The Paper Garden

The Paper Garden

Molly Peacock, Scribe

Mary Granville Pendarves Delaney (1700-1788) was a late bloomer. Her second husband Patrick, a church of Ireland cleric, died when she was 68. And although Mrs Delaney — or Mrs D as she was affectionately called — knew, as a “stout” Christian, that she would meet Patrick in the next world, she was a wreck in her first years of widowhood.

At age 72, however, a remarkable, creative urge took root.

It was this late-blossoming — and its exquisite creative output — that most fascinated the author and poet Molly Peacock. From her fascination grew this beautiful book, The Paper Garden — a visible and reverential fruit.

Peacock first saw Mrs D’s “paper garden” in 1986 at New York’s Morgan Library, where 110 of Mrs D’s 985 botanical “mosaicks” were shown in all their magnificent, cut-paper glory.

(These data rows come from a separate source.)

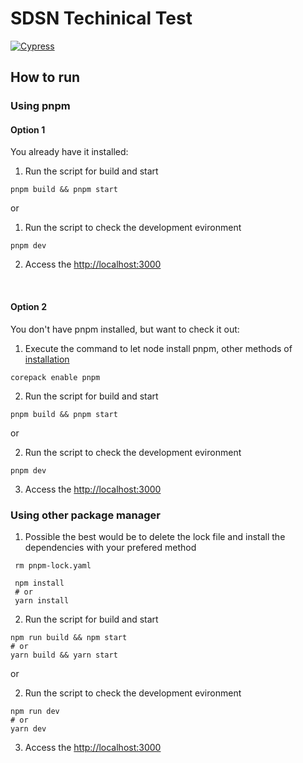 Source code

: # SDSN Techinical Test

[![Cypress](https://github.com/f-mantovani/sdsn-test-drive/actions/workflows/cypress.yml/badge.svg)](https://github.com/f-mantovani/sdsn-test-drive/actions/workflows/cypress.yml)

## How to run

### Using pnpm

#### Option 1

You already have it installed:

1. Run the script for build and start

```shell
pnpm build && pnpm start
```

or

1. Run the script to check the development evironment

```shell
pnpm dev
```

2. Access the [http://localhost:3000](localhost)

<br />

#### Option 2

You don't have pnpm installed, but want to check it out:

1. Execute the command to let node install pnpm, other methods of [installation](https://pnpm.io/installation)

```shell
corepack enable pnpm
```

2. Run the script for build and start

```shell
pnpm build && pnpm start
```

or

2. Run the script to check the development evironment

```shell
pnpm dev
```

3. Access the [http://localhost:3000](localhost)

### Using other package manager

1. Possible the best would be to delete the lock file and install the dependencies with your prefered method

```shell
 rm pnpm-lock.yaml

 npm install
 # or
 yarn install
```

2. Run the script for build and start

```shell
npm run build && npm start
# or
yarn build && yarn start
```

or

2. Run the script to check the development evironment

```shell
npm run dev
# or
yarn dev
```

3. Access the [http://localhost:3000](localhost)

The full set is now housed in the British Museum and referred to as the Flora Delanica — a tremendous archive on which botanists and artists can both draw.
Each mixed media collage bears a striking floral image looming from a black background. Reproductions of a number of these delightful images flank chapters of The Paper Garden and are used to illuminate Mrs D’s life story, which Peacock intertwines with snippets from her own life journey and with recollections of her research for the book.

Peacock reveals how the young Mary was married off by her uncle at age 17 to the drunken “slobbering rich old man” Alexander Pendarves. Widowed at 25, Mary lived on a small annual income but got on with building her well-connected and independent life.

She was 43 before she married Patrick Delaney but in the interim she wrote scores of pithy letters to her sister Ann, befriended luminaries like Jonathon Swift and George Frideric Handel, stayed as a guest in great country houses, buzzed about the fringes of the Georgian court, stitched and played music and lived a life befitting an English woman of her time and class.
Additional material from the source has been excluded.